Date:Not Recorded
Description:
Jan Both (after)
View on the Tiber, Near the Ripa Grande, Rome
Oil on panel
454mm x 555mm
This painting is an exact copy of the painting View on the Tiber by Jan Both in the National Gallery, No 958. Jan Both was born in Utrecht around 1615-16 to Dirck Both, himself a glass-painter or engraver and perhaps Jan's first teacher. Subsequently, Jan and his brother Andries (1611/12-1641) probably both trained as painters in the studio of Abraham Bloemaert. Andries was the first to visit Italy around 1632, where Jan followed him around 1637/38; both lived in Rome until Andries' death by drowning in Venice in 1641, possibly on their way home to Utrecht. Jan Both remained at Utrecht for the rest of his life. Like his brother, who specialized in bambocciate or peasant scenes, Jan had also at first painted genre scenes until he discovered the work of Claude Lorraine and became a landscape painter in the Italianate style.
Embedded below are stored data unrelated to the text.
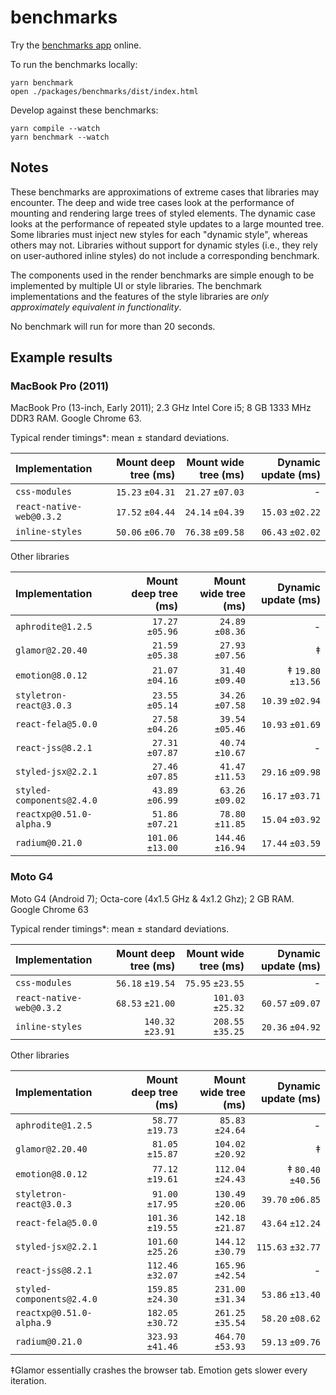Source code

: # benchmarks

Try the [benchmarks app](https://necolas.github.io/react-native-web/benchmarks) online.

To run the benchmarks locally:

```
yarn benchmark
open ./packages/benchmarks/dist/index.html
```

Develop against these benchmarks:

```
yarn compile --watch
yarn benchmark --watch
```

## Notes

These benchmarks are approximations of extreme cases that libraries may
encounter. The deep and wide tree cases look at the performance of mounting and
rendering large trees of styled elements. The dynamic case looks at the
performance of repeated style updates to a large mounted tree. Some libraries
must inject new styles for each "dynamic style", whereas others may not.
Libraries without support for dynamic styles (i.e., they rely on user-authored
inline styles) do not include a corresponding benchmark.

The components used in the render benchmarks are simple enough to be
implemented by multiple UI or style libraries. The benchmark implementations
and the features of the style libraries are _only approximately equivalent in
functionality_.

No benchmark will run for more than 20 seconds.

## Example results

### MacBook Pro (2011)

MacBook Pro (13-inch, Early 2011); 2.3 GHz Intel Core i5; 8 GB 1333 MHz DDR3 RAM. Google Chrome 63.

Typical render timings*: mean ± standard deviations.

| Implementation                        | Mount deep tree (ms)    | Mount wide tree (ms)    | Dynamic update (ms)     |
| :--- | ---: | ---: | ---: |
| `css-modules`                         |  `15.23` `±04.31` | `21.27` `±07.03` | - |
| `react-native-web@0.3.2`              |  `17.52` `±04.44` | `24.14` `±04.39` | `15.03` `±02.22` |
| `inline-styles`                       |  `50.06` `±06.70` | `76.38` `±09.58` | `06.43` `±02.02` |

Other libraries

| Implementation                        | Mount deep tree (ms)    | Mount wide tree (ms)    | Dynamic update (ms)     |
| :--- | ---: | ---: | ---: |
| `aphrodite@1.2.5`                     |  `17.27` `±05.96` |  `24.89` `±08.36` | - |
| `glamor@2.20.40`                      |  `21.59` `±05.38` |  `27.93` `±07.56` | ‡ |
| `emotion@8.0.12`                      |  `21.07` `±04.16` |  `31.40` `±09.40` | ‡ `19.80` `±13.56` |
| `styletron-react@3.0.3`               |  `23.55` `±05.14` |  `34.26` `±07.58` |   `10.39` `±02.94` |
| `react-fela@5.0.0`                    |  `27.58` `±04.26` |  `39.54` `±05.46` |   `10.93` `±01.69` |
| `react-jss@8.2.1`                     |  `27.31` `±07.87` |  `40.74` `±10.67` | - |
| `styled-jsx@2.2.1`                    |  `27.46` `±07.85` |  `41.47` `±11.53` |   `29.16` `±09.98` |
| `styled-components@2.4.0`             |  `43.89` `±06.99` |  `63.26` `±09.02` |   `16.17` `±03.71` |
| `reactxp@0.51.0-alpha.9`              |  `51.86` `±07.21` |  `78.80` `±11.85` |   `15.04` `±03.92` |
| `radium@0.21.0`                       | `101.06` `±13.00` | `144.46` `±16.94` |   `17.44` `±03.59` |

### Moto G4

Moto G4 (Android 7); Octa-core (4x1.5 GHz & 4x1.2 Ghz); 2 GB RAM. Google Chrome 63

Typical render timings*: mean ± standard deviations.

| Implementation                        | Mount deep tree (ms)    | Mount wide tree (ms)    | Dynamic update (ms)     |
| :--- | ---: | ---: | ---: |
| `css-modules`                         |   `56.18` `±19.54` |   `75.95` `±23.55` | - |
| `react-native-web@0.3.2`              |   `68.53` `±21.00` |  `101.03` `±25.32` | `60.57` `±09.07` |
| `inline-styles`                       |  `140.32` `±23.91` |  `208.55` `±35.25` | `20.36` `±04.92` |

Other libraries

| Implementation                        | Mount deep tree (ms)    | Mount wide tree (ms)    | Dynamic update (ms)     |
| :--- | ---: | ---: | ---: |
| `aphrodite@1.2.5`                     |   `58.77` `±19.73` |   `85.83` `±24.64` | - |
| `glamor@2.20.40`                      |   `81.05` `±15.87` |  `104.02` `±20.92` | ‡ |
| `emotion@8.0.12`                      |   `77.12` `±19.61` |  `112.04` `±24.43` | ‡ `80.40` `±40.56` |
| `styletron-react@3.0.3`               |   `91.00` `±17.95` |  `130.49` `±20.06` |   `39.70` `±06.85` |
| `react-fela@5.0.0`                    |  `101.36` `±19.55` |  `142.18` `±21.87` |   `43.64` `±12.24` |
| `styled-jsx@2.2.1`                    |  `101.60` `±25.26` |  `144.12` `±30.79` |   `115.63` `±32.77` |
| `react-jss@8.2.1`                     |  `112.46` `±32.07` |  `165.96` `±42.54` | - |
| `styled-components@2.4.0`             |  `159.85` `±24.30` |  `231.00` `±31.34` |   `53.86` `±13.40` |
| `reactxp@0.51.0-alpha.9`              |  `182.05` `±30.72` |  `261.25` `±35.54` |   `58.20` `±08.62` |
| `radium@0.21.0`                       |  `323.93` `±41.46` |  `464.70` `±53.93` |   `59.13` `±09.76` |

‡Glamor essentially crashes the browser tab. Emotion gets slower every iteration.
Although he occasionally painted biblical and mythological scenes, his main works are realistic Italianate landscapes bathed in the warm glow of a Mediterranean evening, which were to become highly popular amongst northern European collectors and would influence the work of other Dutch landscape painters such as Aelbert Cuyp (who never visited Italy himself). In his later career Jan Both sometimes collaborated with other painters, especially with animal and figure painters, just as he may earlier have collaborated with his brother Andries, and with Claude, Poussin, Dughet and others during his stay in Rome. He also executed a number of landscape etchings. Jan Both died in Utrecht in 1652. During his lifetime, his paintings had been greatly sought after and served as an inspiration for other landscape artists. His work continued to be admired in the eighteenth century, but then became neglected from the second half of the nineteenth until the mid twentieth century. Critical reassessment of Jan Both's work only began in the 1960s.